The Amazon has gained mastery over the land and has turned it into a sposhy ocean, interspersed with flats of jungle flowers. A watery labyrinth, “an aquatic not a terrestrial basin,” it is the Mediterranean of South America. The greatest river in the world twists and turns about, makes short cuts across its own bends and leaves behind a delicious lagoon here, or a little, land-locked inlet there. The Victoria Regia spreads its great, leathery leaves, and scarlet ibises tilt about upon them.

This land beyond the Andes is known as the “rain-shadow.” The already overflowing rivers are constantly swelling, since it rains so violently that a stream of the Amazon valley can rise fifteen feet in a single night. A passing and re-passing is continually going on, for, as the water flows back toward the ocean, the winds above it are returning from the Atlantic, bringing rain to moisten the jungle and to be stopped only by the wall of the Andes.

Rain discloses the resources of the jungle. Plants push, burst upward in astonishing growth. Flowers paint themselves with ineffable new colors distilled from the rain, and those whose day has come and gone lie in heaps of yellow, pink, and white petals on the ground, fallen from beyond the tree-tops.

A single, heavy tapir, anta, the somber-colored wood-cow, roused by the rain and encouraged by the added gloom, wanders forth to tear off new sprouts within its reach. Peccaries rustle by in little droves—wild pigs which, it is said, will bite around a tree if their object of attack has climbed beyond reach.

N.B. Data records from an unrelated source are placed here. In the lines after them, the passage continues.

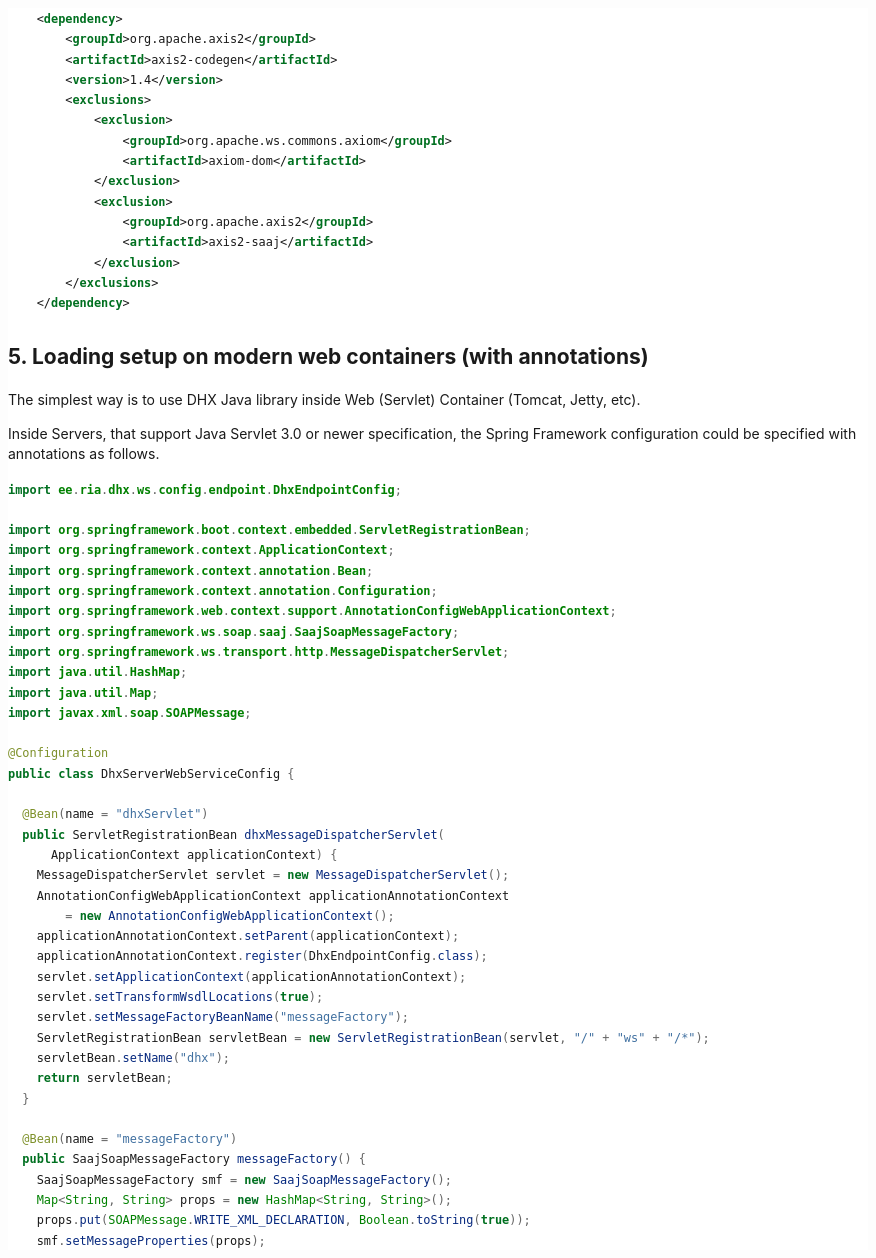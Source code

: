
 ```xml
	<dependency>
		<groupId>org.apache.axis2</groupId>
		<artifactId>axis2-codegen</artifactId>
		<version>1.4</version>
		<exclusions>
			<exclusion>
				<groupId>org.apache.ws.commons.axiom</groupId>
				<artifactId>axiom-dom</artifactId>
			</exclusion>
			<exclusion>
				<groupId>org.apache.axis2</groupId>
				<artifactId>axis2-saaj</artifactId>
			</exclusion>
		</exclusions>
	</dependency>
```

## 5. Loading setup on modern web containers (with annotations)

The simplest way is to use DHX Java library inside Web (Servlet) Container (Tomcat, Jetty, etc).

Inside Servers, that support Java Servlet 3.0 or newer specification, the Spring Framework configuration could be specified with annotations as follows.

```java
import ee.ria.dhx.ws.config.endpoint.DhxEndpointConfig;

import org.springframework.boot.context.embedded.ServletRegistrationBean;
import org.springframework.context.ApplicationContext;
import org.springframework.context.annotation.Bean;
import org.springframework.context.annotation.Configuration;
import org.springframework.web.context.support.AnnotationConfigWebApplicationContext;
import org.springframework.ws.soap.saaj.SaajSoapMessageFactory;
import org.springframework.ws.transport.http.MessageDispatcherServlet;
import java.util.HashMap;
import java.util.Map;
import javax.xml.soap.SOAPMessage;

@Configuration
public class DhxServerWebServiceConfig {

  @Bean(name = "dhxServlet")
  public ServletRegistrationBean dhxMessageDispatcherServlet(
      ApplicationContext applicationContext) {
    MessageDispatcherServlet servlet = new MessageDispatcherServlet();
    AnnotationConfigWebApplicationContext applicationAnnotationContext 
    	= new AnnotationConfigWebApplicationContext();
    applicationAnnotationContext.setParent(applicationContext);
    applicationAnnotationContext.register(DhxEndpointConfig.class);
    servlet.setApplicationContext(applicationAnnotationContext);
    servlet.setTransformWsdlLocations(true);
    servlet.setMessageFactoryBeanName("messageFactory");
    ServletRegistrationBean servletBean = new ServletRegistrationBean(servlet, "/" + "ws" + "/*");
    servletBean.setName("dhx");
    return servletBean;
  }

  @Bean(name = "messageFactory")
  public SaajSoapMessageFactory messageFactory() {
    SaajSoapMessageFactory smf = new SaajSoapMessageFactory();
    Map<String, String> props = new HashMap<String, String>();
    props.put(SOAPMessage.WRITE_XML_DECLARATION, Boolean.toString(true));
    smf.setMessageProperties(props);
```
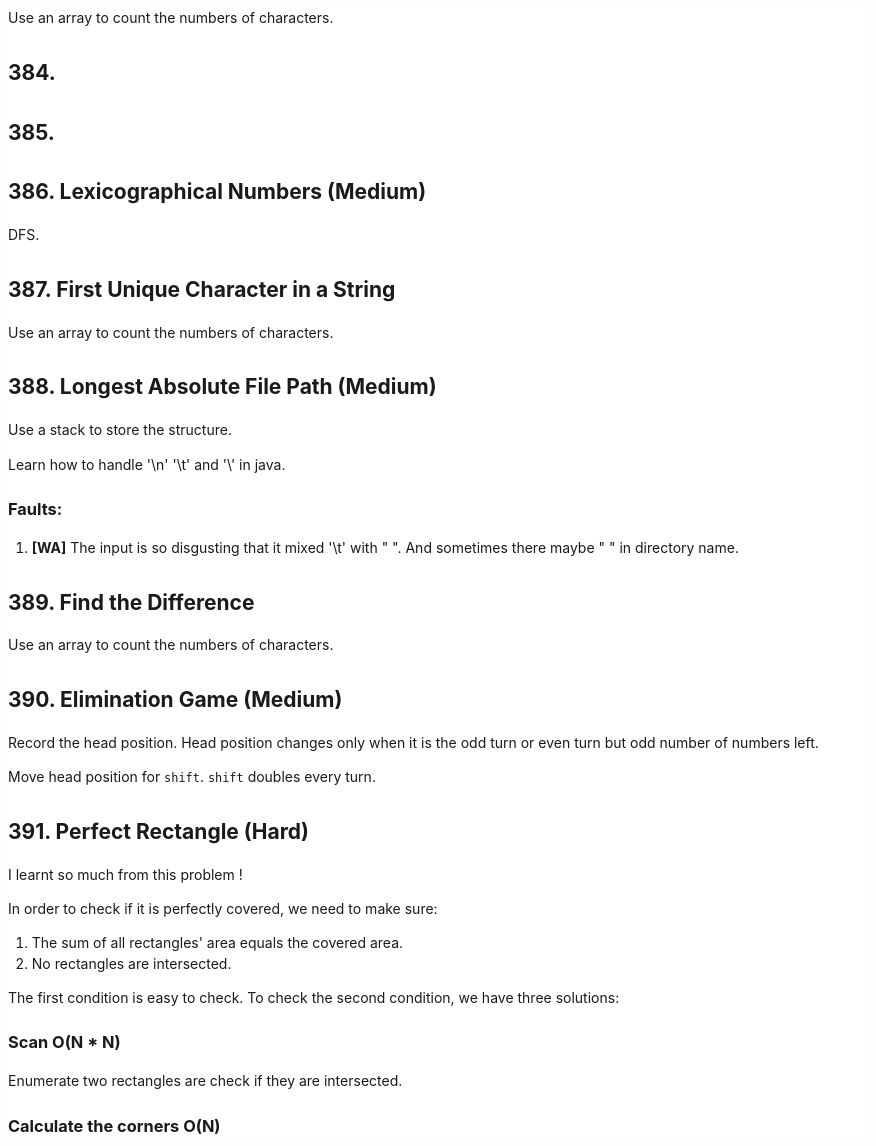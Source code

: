 Use an array to count the numbers of characters.

## 384.

## 385.

## 386. Lexicographical Numbers (Medium)

DFS.

## 387. First Unique Character in a String

Use an array to count the numbers of characters.

## 388. Longest Absolute File Path (Medium)

Use a stack to store the structure.

Learn how to handle '\n' '\t' and '\\' in java.

### Faults:
1. **[WA]** The input is so disgusting that it mixed '\t' with "    ". And sometimes there maybe "    " in directory name.

## 389. Find the Difference

Use an array to count the numbers of characters.

## 390. Elimination Game (Medium)

Record the head position. Head position changes only when it is the odd turn or even turn but odd number of numbers left.

Move head position for `shift`. `shift` doubles every turn.

## 391. Perfect Rectangle (Hard)

I learnt so much from this problem !

In order to check if it is perfectly covered, we need to make sure:
1. The sum of all rectangles' area equals the covered area.
2. No rectangles are intersected.

The first condition is easy to check. To check the second condition, we have three solutions:

### Scan O(N * N)

Enumerate two rectangles are check if they are intersected.

### Calculate the corners O(N)
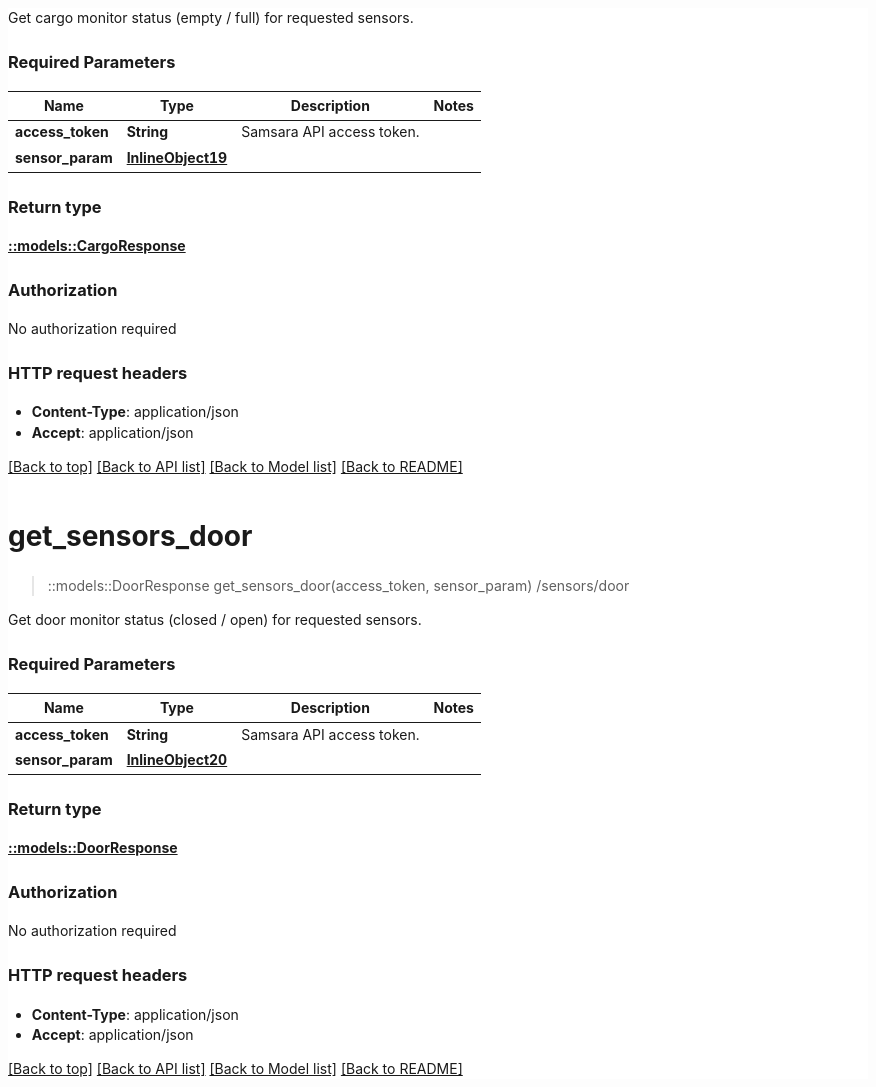 Get cargo monitor status (empty / full) for requested sensors.

### Required Parameters

Name | Type | Description  | Notes
------------- | ------------- | ------------- | -------------
  **access_token** | **String**| Samsara API access token. | 
  **sensor_param** | [**InlineObject19**](InlineObject19.md)|  | 

### Return type

[**::models::CargoResponse**](CargoResponse.md)

### Authorization

No authorization required

### HTTP request headers

 - **Content-Type**: application/json
 - **Accept**: application/json

[[Back to top]](#) [[Back to API list]](../README.md#documentation-for-api-endpoints) [[Back to Model list]](../README.md#documentation-for-models) [[Back to README]](../README.md)

# **get_sensors_door**
> ::models::DoorResponse get_sensors_door(access_token, sensor_param)
/sensors/door

Get door monitor status (closed / open) for requested sensors.

### Required Parameters

Name | Type | Description  | Notes
------------- | ------------- | ------------- | -------------
  **access_token** | **String**| Samsara API access token. | 
  **sensor_param** | [**InlineObject20**](InlineObject20.md)|  | 

### Return type

[**::models::DoorResponse**](DoorResponse.md)

### Authorization

No authorization required

### HTTP request headers

 - **Content-Type**: application/json
 - **Accept**: application/json

[[Back to top]](#) [[Back to API list]](../README.md#documentation-for-api-endpoints) [[Back to Model list]](../README.md#documentation-for-models) [[Back to README]](../README.md)
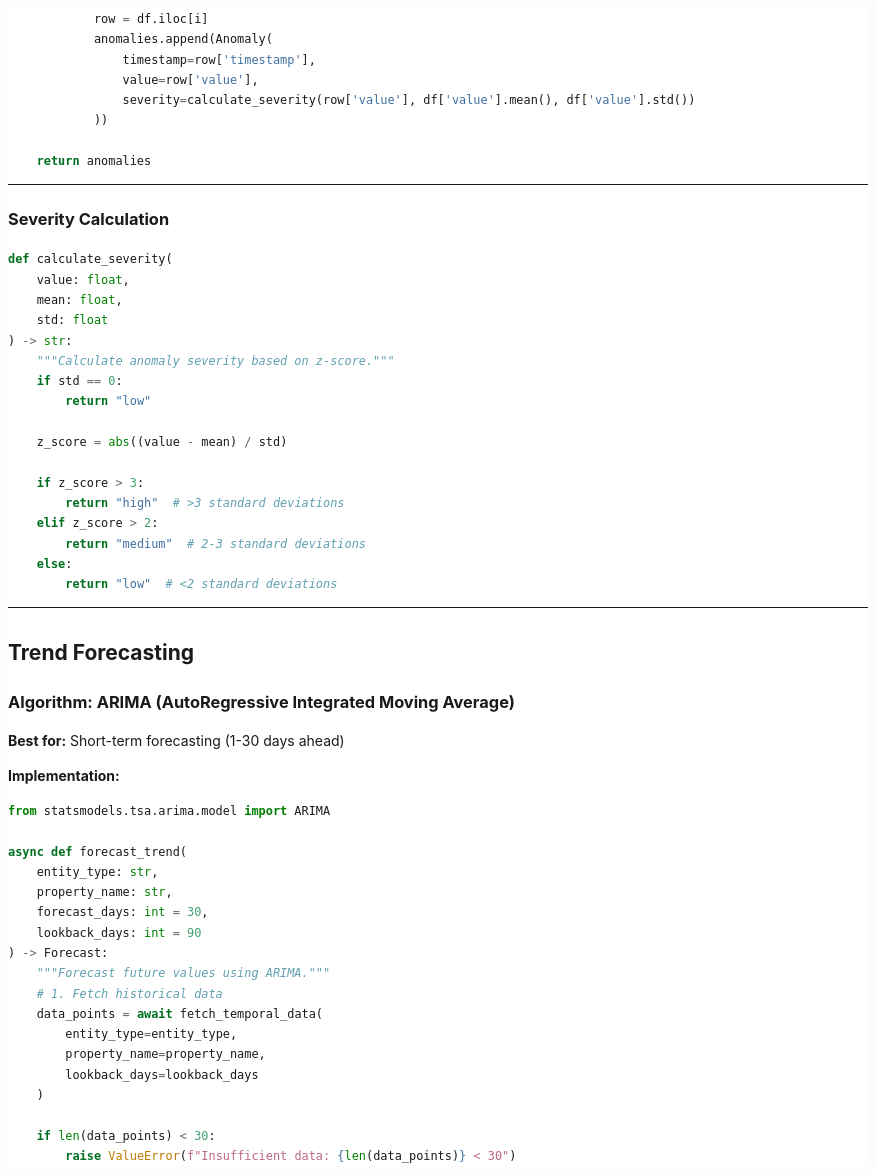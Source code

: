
 ```python
            row = df.iloc[i]
            anomalies.append(Anomaly(
                timestamp=row['timestamp'],
                value=row['value'],
                severity=calculate_severity(row['value'], df['value'].mean(), df['value'].std())
            ))

    return anomalies
```

---

### Severity Calculation

```python
def calculate_severity(
    value: float,
    mean: float,
    std: float
) -> str:
    """Calculate anomaly severity based on z-score."""
    if std == 0:
        return "low"

    z_score = abs((value - mean) / std)

    if z_score > 3:
        return "high"  # >3 standard deviations
    elif z_score > 2:
        return "medium"  # 2-3 standard deviations
    else:
        return "low"  # <2 standard deviations
```

---

## Trend Forecasting

### Algorithm: ARIMA (AutoRegressive Integrated Moving Average)

**Best for:** Short-term forecasting (1-30 days ahead)

**Implementation:**
```python
from statsmodels.tsa.arima.model import ARIMA

async def forecast_trend(
    entity_type: str,
    property_name: str,
    forecast_days: int = 30,
    lookback_days: int = 90
) -> Forecast:
    """Forecast future values using ARIMA."""
    # 1. Fetch historical data
    data_points = await fetch_temporal_data(
        entity_type=entity_type,
        property_name=property_name,
        lookback_days=lookback_days
    )

    if len(data_points) < 30:
        raise ValueError(f"Insufficient data: {len(data_points)} < 30")

```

The minute, silky marmoset, filled with perennial terror and shivering at the rain, has crept into shelter, and just daring to show its wrinkled little face, howls dismally.

It is after a rain, too, when the wondrous notes of the organista, the sweet flute-bird, drip through the trees, mellow, melancholy, yet with a musical accuracy of pitch as clear-cut as the circle of a drop of water fallen on a slab of alabaster. These notes share the mystery of the vast silence itself. Even savages rest on their paddles to listen. Would you capture the magician and carry the jungle-silence home? You can take the little gray bird—but it always dies in captivity.

CHAPTER III
JUNGLE GLOOM AND JUNGLE SHEEN

I

Since the earth was first moistened by rain, and plants first grew, no limit has been set to the rights of vegetation in the jungle. Its sway is uncontested. It has known no master. Its insatiable desire to reach up and out and down has been uncurbed and undirected. And heaven seems to wish it well. Intensest heat, light, and moisture are showered upon it. Under such conditions, life would spring spontaneously into being, were there not myriads of progenitors to be responsible for whatever form it chose to take.

All the creative force of nature is behind the infinitely varying forms, and the frightful luxuriance of reproduction. Vegetation has the extravagance of first geologic ages, bursting with life, rejoicing in weird, vegetable arabesques and green out-thrusts of leaves.